Re: Michael Paquier
> This is OK on its own, still feels a bit incomplete, as the relid also
> includes an assumption about the namespace.  I would suggested to add
> a hardcoded "pg_temp" here, to keep track of this assumption, at
> least.

I had thought about it, but figured that integers and strings are
already separate namespaces, so hashing them shouldn't have any
conflicts. But it's more clear to do that, so added in the new
version:

       AppendJumble(jstate, (const unsigned char *)"pg_temp", 
sizeof("pg_temp"));
       AppendJumble(jstate, (const unsigned char *)rel_name, strlen(rel_name));

>  typedef struct RangeTblEntry
>  {
> -    pg_node_attr(custom_read_write)
> +    pg_node_attr(custom_read_write, custom_query_jumble)
> 
> This structure still includes some query_jumble_ignore, which are not
> required once custom_query_jumble is added.

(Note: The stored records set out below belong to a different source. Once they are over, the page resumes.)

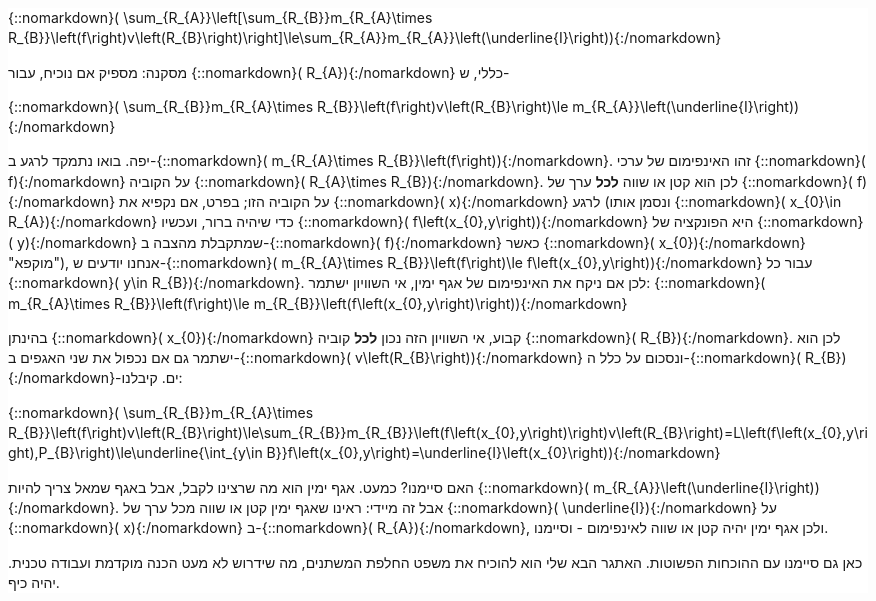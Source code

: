 {::nomarkdown}\( \sum_{R_{A}}\left[\sum_{R_{B}}m_{R_{A}\times R_{B}}\left(f\right)v\left(R_{B}\right)\right]\le\sum_{R_{A}}m_{R_{A}}\left(\underline{I}\right)\){:/nomarkdown}

מסקנה: מספיק אם נוכיח, עבור {::nomarkdown}\( R_{A}\){:/nomarkdown} כללי, ש-

{::nomarkdown}\( \sum_{R_{B}}m_{R_{A}\times R_{B}}\left(f\right)v\left(R_{B}\right)\le m_{R_{A}}\left(\underline{I}\right)\){:/nomarkdown}

יפה. בואו נתמקד לרגע ב-{::nomarkdown}\( m_{R_{A}\times R_{B}}\left(f\right)\){:/nomarkdown}. זהו האינפימום של ערכי {::nomarkdown}\( f\){:/nomarkdown} על הקוביה {::nomarkdown}\( R_{A}\times R_{B}\){:/nomarkdown}. לכן הוא קטן או שווה <strong>לכל</strong> ערך של {::nomarkdown}\( f\){:/nomarkdown} על הקוביה הזו; בפרט, אם נקפיא את {::nomarkdown}\( x\){:/nomarkdown} לרגע (ונסמן אותו {::nomarkdown}\( x_{0}\in R_{A}\){:/nomarkdown} כדי שיהיה ברור, ועכשיו {::nomarkdown}\( f\left(x_{0},y\right)\){:/nomarkdown} היא הפונקציה של {::nomarkdown}\( y\){:/nomarkdown} שמתקבלת מהצבה ב-{::nomarkdown}\( f\){:/nomarkdown} כאשר {::nomarkdown}\( x_{0}\){:/nomarkdown} "מוקפא"), אנחנו יודעים ש-{::nomarkdown}\( m_{R_{A}\times R_{B}}\left(f\right)\le f\left(x_{0},y\right)\){:/nomarkdown} עבור כל {::nomarkdown}\( y\in R_{B}\){:/nomarkdown}. לכן אם ניקח את האינפימום של אגף ימין, אי השוויון ישתמר: {::nomarkdown}\( m_{R_{A}\times R_{B}}\left(f\right)\le m_{R_{B}}\left(f\left(x_{0},y\right)\right)\){:/nomarkdown}

בהינתן {::nomarkdown}\( x_{0}\){:/nomarkdown} קבוע, אי השוויון הזה נכון <strong>לכל</strong> קוביה {::nomarkdown}\( R_{B}\){:/nomarkdown}. לכן הוא ישתמר גם אם נכפול את שני האגפים ב-{::nomarkdown}\( v\left(R_{B}\right)\){:/nomarkdown} ונסכום על כלל ה-{::nomarkdown}\( R_{B}\){:/nomarkdown}-ים. קיבלנו:

{::nomarkdown}\( \sum_{R_{B}}m_{R_{A}\times R_{B}}\left(f\right)v\left(R_{B}\right)\le\sum_{R_{B}}m_{R_{B}}\left(f\left(x_{0},y\right)\right)v\left(R_{B}\right)=L\left(f\left(x_{0},y\right),P_{B}\right)\le\underline{\int_{y\in B}}f\left(x_{0},y\right)=\underline{I}\left(x_{0}\right)\){:/nomarkdown}

האם סיימנו? כמעט. אגף ימין הוא מה שרצינו לקבל, אבל באגף שמאל צריך להיות {::nomarkdown}\( m_{R_{A}}\left(\underline{I}\right)\){:/nomarkdown}. אבל זה מיידי: ראינו שאגף ימין קטן או שווה מכל ערך של {::nomarkdown}\( \underline{I}\){:/nomarkdown} על {::nomarkdown}\( x\){:/nomarkdown} ב-{::nomarkdown}\( R_{A}\){:/nomarkdown}, ולכן אגף ימין יהיה קטן או שווה לאינפימום - וסיימנו.

כאן גם סיימנו עם ההוכחות הפשוטות. האתגר הבא שלי הוא להוכיח את משפט החלפת המשתנים, מה שידרוש לא מעט הכנה מוקדמת ועבודה טכנית. יהיה כיף.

I would tend to keep them for documentation purposes. (The other
custom_query_jumble functions have a much more explicit structure so
there it is clear which fields are supposed to be jumbled.)

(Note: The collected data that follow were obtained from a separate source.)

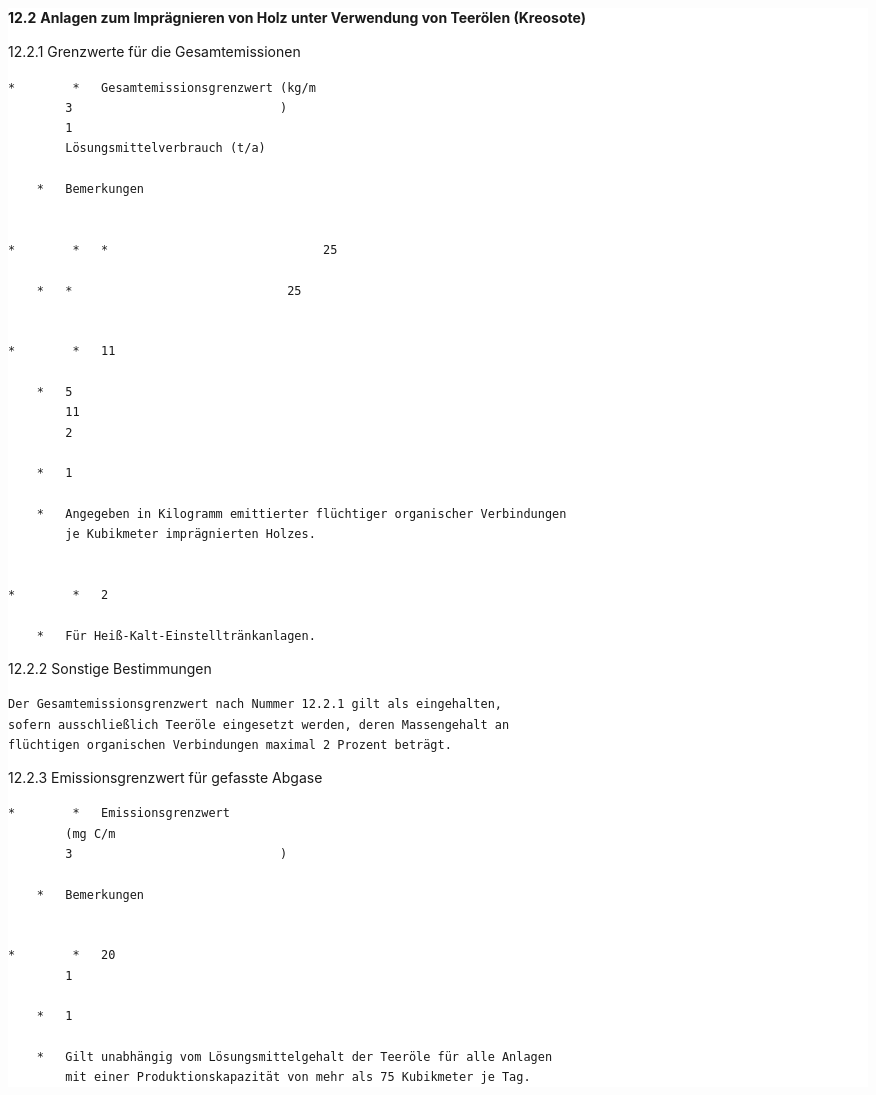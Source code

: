 
**12.2** **Anlagen zum Imprägnieren von Holz unter Verwendung von Teerölen
    (Kreosote)**


12.2.1 Grenzwerte für die Gesamtemissionen

    *        *   Gesamtemissionsgrenzwert (kg/m
            3                             )
            1
            Lösungsmittelverbrauch (t/a)

        *   Bemerkungen


    *        *   *                              25

        *   *                              25


    *        *   11

        *   5
            11
            2

        *   1

        *   Angegeben in Kilogramm emittierter flüchtiger organischer Verbindungen
            je Kubikmeter imprägnierten Holzes.


    *        *   2

        *   Für Heiß-Kalt-Einstelltränkanlagen.





12.2.2 Sonstige Bestimmungen

    Der Gesamtemissionsgrenzwert nach Nummer 12.2.1 gilt als eingehalten,
    sofern ausschließlich Teeröle eingesetzt werden, deren Massengehalt an
    flüchtigen organischen Verbindungen maximal 2 Prozent beträgt.


12.2.3 Emissionsgrenzwert für gefasste Abgase

    *        *   Emissionsgrenzwert
            (mg C/m
            3                             )

        *   Bemerkungen


    *        *   20
            1

        *   1

        *   Gilt unabhängig vom Lösungsmittelgehalt der Teeröle für alle Anlagen
            mit einer Produktionskapazität von mehr als 75 Kubikmeter je Tag.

> We had better document at the top of RangeTblEntry why we are using a
> custom function.

I added a short comment just above custom_query_jumble.

Christoph
>From 70a80f9abd781f8114563ae8fc69e64123f12eeb Mon Sep 17 00:00:00 2001
From: Christoph Berg <m...@debian.org>
Date: Mon, 17 Mar 2025 17:17:17 +0100
Subject: [PATCH v2] Jumble temp tables by name

Query jumbling considers everything by OID, which is fine for regular
objects. But for temp tables, which have to be recreated in each session
(or even transaction), this means that the same temp table query run
again in the next session will never be aggregated in
pg_stat_statements. Instead, the statistics are polluted with a large
number of 1-call entries.

Fix by using the temp table name instead. This has the risk of
aggregating structurally different temp tables together if they share
the same name, but practically, the queries will likely already differ
in other details anyway. And even if not, aggregating the entries in
pg_stat_statements instead of polluting the stats seems the better
choice. (The user has still the option to simply change the name of the
temp table to have the queries separated. In the old scheme, the user
does not have any chance to change behavior.)
---
 .../pg_stat_statements/expected/select.out    | 31 ++++++++++++++++
 contrib/pg_stat_statements/sql/select.sql     | 12 +++++++
 src/backend/nodes/queryjumblefuncs.c          | 36 +++++++++++++++++++
 src/include/nodes/parsenodes.h                |  3 +-
 4 files changed, 81 insertions(+), 1 deletion(-)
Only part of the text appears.